Available records START

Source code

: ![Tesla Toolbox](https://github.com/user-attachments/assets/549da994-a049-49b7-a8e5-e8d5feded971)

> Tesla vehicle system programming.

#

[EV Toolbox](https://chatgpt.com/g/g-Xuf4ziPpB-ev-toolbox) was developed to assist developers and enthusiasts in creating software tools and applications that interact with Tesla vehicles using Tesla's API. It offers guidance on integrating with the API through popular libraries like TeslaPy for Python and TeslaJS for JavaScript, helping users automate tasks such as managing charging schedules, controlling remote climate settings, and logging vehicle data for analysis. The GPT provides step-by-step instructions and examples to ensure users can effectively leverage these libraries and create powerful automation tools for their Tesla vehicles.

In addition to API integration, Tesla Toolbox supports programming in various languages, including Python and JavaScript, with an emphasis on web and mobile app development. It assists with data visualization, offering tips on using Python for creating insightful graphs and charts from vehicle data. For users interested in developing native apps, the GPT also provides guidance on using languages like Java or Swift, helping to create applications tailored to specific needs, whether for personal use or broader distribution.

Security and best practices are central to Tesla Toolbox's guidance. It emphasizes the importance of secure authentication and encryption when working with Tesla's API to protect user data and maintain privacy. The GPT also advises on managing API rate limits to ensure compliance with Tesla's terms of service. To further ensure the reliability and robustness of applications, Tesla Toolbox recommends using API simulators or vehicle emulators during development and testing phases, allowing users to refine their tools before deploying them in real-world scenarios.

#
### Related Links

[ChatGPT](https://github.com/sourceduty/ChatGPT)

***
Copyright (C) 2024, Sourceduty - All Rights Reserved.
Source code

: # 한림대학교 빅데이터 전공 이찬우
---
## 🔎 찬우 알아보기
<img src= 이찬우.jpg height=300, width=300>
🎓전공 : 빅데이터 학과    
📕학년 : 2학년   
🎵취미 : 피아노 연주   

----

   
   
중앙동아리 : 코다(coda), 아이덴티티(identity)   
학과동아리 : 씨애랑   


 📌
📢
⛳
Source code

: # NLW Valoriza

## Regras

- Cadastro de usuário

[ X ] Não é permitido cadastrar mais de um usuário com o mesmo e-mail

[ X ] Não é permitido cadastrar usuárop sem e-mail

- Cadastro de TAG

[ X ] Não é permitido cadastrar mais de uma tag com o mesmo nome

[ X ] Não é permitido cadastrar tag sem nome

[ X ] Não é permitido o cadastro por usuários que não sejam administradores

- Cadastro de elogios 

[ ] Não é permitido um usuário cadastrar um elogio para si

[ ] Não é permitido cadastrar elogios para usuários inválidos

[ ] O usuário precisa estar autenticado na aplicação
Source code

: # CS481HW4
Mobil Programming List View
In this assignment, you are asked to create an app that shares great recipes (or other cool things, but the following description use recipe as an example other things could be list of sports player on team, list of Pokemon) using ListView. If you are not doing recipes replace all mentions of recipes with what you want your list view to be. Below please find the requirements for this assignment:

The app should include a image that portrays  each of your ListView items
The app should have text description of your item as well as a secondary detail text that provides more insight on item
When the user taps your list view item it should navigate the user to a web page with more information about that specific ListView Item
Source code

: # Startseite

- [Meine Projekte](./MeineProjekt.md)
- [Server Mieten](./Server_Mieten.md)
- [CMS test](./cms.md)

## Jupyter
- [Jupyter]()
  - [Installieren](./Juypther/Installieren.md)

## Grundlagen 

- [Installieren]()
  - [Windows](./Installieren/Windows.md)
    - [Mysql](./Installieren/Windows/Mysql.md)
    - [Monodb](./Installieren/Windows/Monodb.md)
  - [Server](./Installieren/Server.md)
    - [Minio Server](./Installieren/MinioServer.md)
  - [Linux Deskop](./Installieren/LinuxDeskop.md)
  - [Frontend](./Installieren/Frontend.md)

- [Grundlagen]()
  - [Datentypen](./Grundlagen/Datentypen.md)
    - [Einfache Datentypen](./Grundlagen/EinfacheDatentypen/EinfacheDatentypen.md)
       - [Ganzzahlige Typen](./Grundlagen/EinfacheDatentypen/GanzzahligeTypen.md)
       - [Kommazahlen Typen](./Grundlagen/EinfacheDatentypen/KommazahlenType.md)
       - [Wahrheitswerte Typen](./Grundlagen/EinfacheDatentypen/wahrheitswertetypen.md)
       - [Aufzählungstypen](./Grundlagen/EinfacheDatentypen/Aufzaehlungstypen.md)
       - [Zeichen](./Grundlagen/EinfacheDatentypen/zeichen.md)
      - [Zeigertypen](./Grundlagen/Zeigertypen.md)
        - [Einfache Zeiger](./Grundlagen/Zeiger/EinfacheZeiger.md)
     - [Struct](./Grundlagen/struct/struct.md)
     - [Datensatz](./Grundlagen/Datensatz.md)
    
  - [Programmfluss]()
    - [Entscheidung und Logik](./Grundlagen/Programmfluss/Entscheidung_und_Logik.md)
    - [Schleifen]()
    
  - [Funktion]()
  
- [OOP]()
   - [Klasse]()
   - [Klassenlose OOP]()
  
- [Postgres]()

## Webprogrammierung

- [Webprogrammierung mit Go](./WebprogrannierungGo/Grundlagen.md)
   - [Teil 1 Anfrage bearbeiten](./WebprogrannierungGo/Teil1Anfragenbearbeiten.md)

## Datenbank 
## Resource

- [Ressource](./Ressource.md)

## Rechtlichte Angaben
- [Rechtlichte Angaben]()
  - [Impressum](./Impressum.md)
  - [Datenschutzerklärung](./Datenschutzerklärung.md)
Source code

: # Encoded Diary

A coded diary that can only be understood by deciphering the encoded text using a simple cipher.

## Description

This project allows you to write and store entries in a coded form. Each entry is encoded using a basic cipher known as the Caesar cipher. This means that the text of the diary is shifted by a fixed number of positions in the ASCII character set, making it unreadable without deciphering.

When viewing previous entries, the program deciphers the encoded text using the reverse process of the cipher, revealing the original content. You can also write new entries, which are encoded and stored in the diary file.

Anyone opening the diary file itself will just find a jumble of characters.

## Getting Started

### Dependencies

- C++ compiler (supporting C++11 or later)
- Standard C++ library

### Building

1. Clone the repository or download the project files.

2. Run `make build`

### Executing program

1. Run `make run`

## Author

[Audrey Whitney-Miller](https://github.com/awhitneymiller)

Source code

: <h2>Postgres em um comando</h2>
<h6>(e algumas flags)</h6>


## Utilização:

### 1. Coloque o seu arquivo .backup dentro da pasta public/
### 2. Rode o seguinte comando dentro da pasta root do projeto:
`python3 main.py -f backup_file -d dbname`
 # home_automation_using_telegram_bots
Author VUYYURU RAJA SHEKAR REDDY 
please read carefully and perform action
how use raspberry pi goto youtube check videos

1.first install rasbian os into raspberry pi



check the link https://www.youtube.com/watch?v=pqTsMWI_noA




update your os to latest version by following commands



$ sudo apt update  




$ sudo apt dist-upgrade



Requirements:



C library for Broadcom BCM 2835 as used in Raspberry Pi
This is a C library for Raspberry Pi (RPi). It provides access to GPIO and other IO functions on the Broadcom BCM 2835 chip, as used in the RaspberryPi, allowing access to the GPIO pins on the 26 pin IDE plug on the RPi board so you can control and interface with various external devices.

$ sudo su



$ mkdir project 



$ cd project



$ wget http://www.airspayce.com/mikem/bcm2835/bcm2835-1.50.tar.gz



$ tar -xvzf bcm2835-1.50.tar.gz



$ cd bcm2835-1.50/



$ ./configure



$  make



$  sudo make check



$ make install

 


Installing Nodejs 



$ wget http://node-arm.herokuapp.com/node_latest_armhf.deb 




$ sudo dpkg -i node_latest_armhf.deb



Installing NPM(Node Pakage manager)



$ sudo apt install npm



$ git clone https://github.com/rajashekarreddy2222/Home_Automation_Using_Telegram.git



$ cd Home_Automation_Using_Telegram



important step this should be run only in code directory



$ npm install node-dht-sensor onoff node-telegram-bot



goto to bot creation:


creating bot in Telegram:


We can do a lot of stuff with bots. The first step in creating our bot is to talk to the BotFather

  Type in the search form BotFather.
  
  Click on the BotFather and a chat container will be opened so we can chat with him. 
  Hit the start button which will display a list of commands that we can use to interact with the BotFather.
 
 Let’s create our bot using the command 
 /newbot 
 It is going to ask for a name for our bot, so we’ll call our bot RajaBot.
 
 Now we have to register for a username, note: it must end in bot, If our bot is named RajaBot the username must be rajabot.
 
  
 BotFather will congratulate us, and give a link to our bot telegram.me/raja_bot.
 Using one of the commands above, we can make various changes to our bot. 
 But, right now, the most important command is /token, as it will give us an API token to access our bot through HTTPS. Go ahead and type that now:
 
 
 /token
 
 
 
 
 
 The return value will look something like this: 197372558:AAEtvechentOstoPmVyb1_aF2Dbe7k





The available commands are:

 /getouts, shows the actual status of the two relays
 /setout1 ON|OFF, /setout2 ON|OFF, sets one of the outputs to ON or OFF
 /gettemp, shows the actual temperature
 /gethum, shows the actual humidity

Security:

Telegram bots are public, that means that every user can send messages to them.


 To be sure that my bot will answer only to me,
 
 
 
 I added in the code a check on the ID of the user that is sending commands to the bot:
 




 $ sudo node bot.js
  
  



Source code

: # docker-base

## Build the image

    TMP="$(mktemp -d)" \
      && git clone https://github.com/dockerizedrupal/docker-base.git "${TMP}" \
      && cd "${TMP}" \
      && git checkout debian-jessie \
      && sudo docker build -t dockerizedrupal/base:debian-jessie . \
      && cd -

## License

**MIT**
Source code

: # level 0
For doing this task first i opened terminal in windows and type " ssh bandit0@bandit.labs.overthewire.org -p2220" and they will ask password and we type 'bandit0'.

Available records END

_The task_
Every line with "elogios" in it should be copied from the entries.

_Response below_
- Cadastro de elogios 
[ ] Não é permitido cadastrar elogios para usuários inválidos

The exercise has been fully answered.